Türkeri also described the extreme conditions and types of threats she and her colleagues at the newspaper faced: “We were never able to follow news in Kurdistan. We preferred to follow the events in Istanbul together with another colleague, because big and burly men with weapons and masked faces used to stalk us wherever we went. We conducted journalism in such difficult circumstances. We must have done some good journalism because the government of the time was disturbed by us because no other media organization, other than us, wrote about the Kurds and what was happening to the Kurds. Özgür Ülke became a target because it wrote the truth”.
When asked whether that fateful bomb attack achieved its goal, Türkeri replied: “No. Their purpose was to damage us: they took it as an opportunity to kill a couple more Kurdish young people. It was a short-sided mentality that never thought about repercussions of such an attack.
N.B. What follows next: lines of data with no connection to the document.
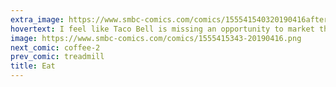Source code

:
 ```yaml
---
extra_image: https://www.smbc-comics.com/comics/155541540320190416after.png
hovertext: I feel like Taco Bell is missing an opportunity to market themselves as a source of 'rock bottom.'
image: https://www.smbc-comics.com/comics/1555415343-20190416.png
next_comic: coffee-2
prev_comic: treadmill
title: Eat
---
```


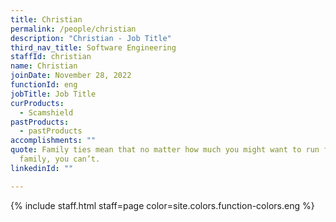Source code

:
 ```yaml
---
title: Christian
permalink: /people/christian
description: "Christian - Job Title"
third_nav_title: Software Engineering
staffId: christian
name: Christian
joinDate: November 28, 2022
functionId: eng
jobTitle: Job Title
curProducts:
  - Scamshield
pastProducts:
  - pastProducts
accomplishments: ""
quote: Family ties mean that no matter how much you might want to run from your
  family, you can’t.
linkedinId: ""

---
```


{% include staff.html staff=page color=site.colors.function-colors.eng %}
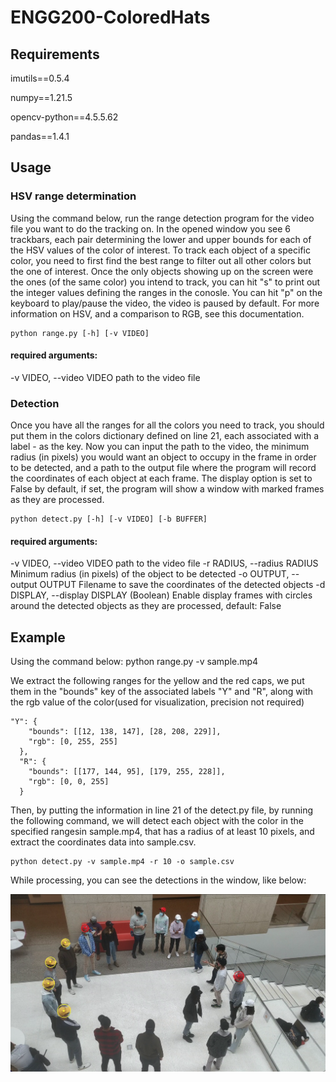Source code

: # ENGG200-ColoredHats

## Requirements
imutils==0.5.4

numpy==1.21.5

opencv-python==4.5.5.62

pandas==1.4.1
## Usage
### HSV range determination
Using the command below, run the range detection program for the video file you want to do the tracking on.
In the opened window you see 6 trackbars, each pair determining the lower and upper bounds for each of the HSV values of the color of interest.
To track each object of a specific color, you need to first find the best range to filter out all other colors but the one of interest.
Once the only objects showing up on the screen were the ones (of the same color) you intend to track, you can hit "s" to print out the integer values defining the ranges in the conosle.
You can hit "p" on the keyboard to play/pause the video, the video is paused by default.
For more information on HSV, and a comparison to RGB, see this documentation.
```
python range.py [-h] [-v VIDEO]
```
#### required arguments:
  -v VIDEO, --video VIDEO
                        path to the video file

### Detection

Once you have all the ranges for all the colors you need to track, you should put them in the colors dictionary defined on line 21, each associated with a label - as the key. 
Now you can input the path to the video, the minimum radius (in pixels) you would want an object to occupy in the frame in order to be detected, and a path to the output file where the program will record the coordinates of each object at each frame. The display option is set to False by default, if set, the program will show a window with marked frames as they are processed.
```
python detect.py [-h] [-v VIDEO] [-b BUFFER]
```
#### required arguments:
  -v VIDEO, --video VIDEO
                        path to the video file
  -r RADIUS, --radius RADIUS
                        Minimum radius (in pixels) of the object to be detected
  -o OUTPUT, --output OUTPUT
                        Filename to save the coordinates of the detected objects
  -d DISPLAY, --display DISPLAY
                        (Boolean) Enable display frames with circles around the detected objects as they are processed, default: False


## Example
Using the command below:
python range.py -v sample.mp4

We extract the following ranges for the yellow and the red caps, we put them in the "bounds" key of the associated labels "Y" and "R", along with the rgb value of the color(used for visualization, precision not required)
```
"Y": {
    "bounds": [[12, 138, 147], [28, 208, 229]],
    "rgb": [0, 255, 255]
  },
  "R": {
    "bounds": [[177, 144, 95], [179, 255, 228]],
    "rgb": [0, 0, 255]
  }
```

Then, by putting the information in line 21 of the detect.py file, by running the following command, we will detect each object with the color in the specified rangesin sample.mp4, that has a radius of at least 10 pixels, and extract the coordinates data into sample.csv.
```
python detect.py -v sample.mp4 -r 10 -o sample.csv
```
While processing, you can see the detections in the window, like below:

![A frame of detection](./sample.png)

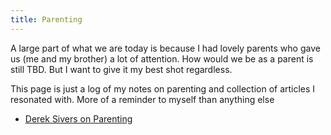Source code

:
 ```yaml
---
title: Parenting
---
```


A large part of what we are today is because I had lovely parents who gave us (me and my brother) a lot of attention. How would we be as a parent is still TBD. But I want to give it my best shot regardless. 


This page is just a log of my notes on parenting and collection of articles I resonated with. More of a reminder to myself than anything else

- [Derek Sivers on Parenting](https://sive.rs/pa)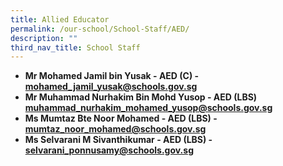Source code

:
 ```yaml
---
title: Allied Educator
permalink: /our-school/School-Staff/AED/
description: ""
third_nav_title: School Staff
---
```

*   **Mr Mohamed Jamil bin Yusak - AED (C) - mohamed_jamil_yusak@schools.gov.sg**  
*   **Mr Muhammad Nurhakim Bin Mohd Yusop - AED (LBS) muhammad_nurhakim_mohamed_yusop@schools.gov.sg**
*   **Ms Mumtaz Bte Noor Mohamed - AED (LBS) - mumtaz_noor_mohamed@schools.gov.sg**
*   **Ms Selvarani M Sivanthikumar  - AED (LBS) - selvarani_ponnusamy@schools.gov.sg**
Those who planted the bombs knew that they would never be brought to justice, because there is no penalty to kill Kurds in this country. They knew that even if they had killed all of us in the bombing, some other Kurdish journalists and the young people would continue with the journalism. We used the office of another fellow newspaper, Atılım. We used to sleep on the ground and we worked under those circumstances, but none of us quit our jobs after the bombing. None of us stated that we were afraid. We certainly had many difficulties in publishing the newspaper later on, with the pressure and the censorship. Sometimes we had to work with some pages left half-empty (due to the censorship), yet our successors still publish today and there are thousands of Kurdish journalists today. So, those who planted the bomb could never achieve what they wanted”.
A fire that burns everyone
“This fire would burn you all” was the headline of Özgür Ülke the day after the bombing, Türkeri noted. “This fire which disintegrates everything, which burns everybody, applies to all of Turkey now. Turkey has always failed to address the solution of the Kurdish question. This has caused the decay. This fire has burned the country in this way: it has caused the whole country to put up with fascist power, with the Justice and Development Party (AKP). Can you imagine a bigger fire than that?”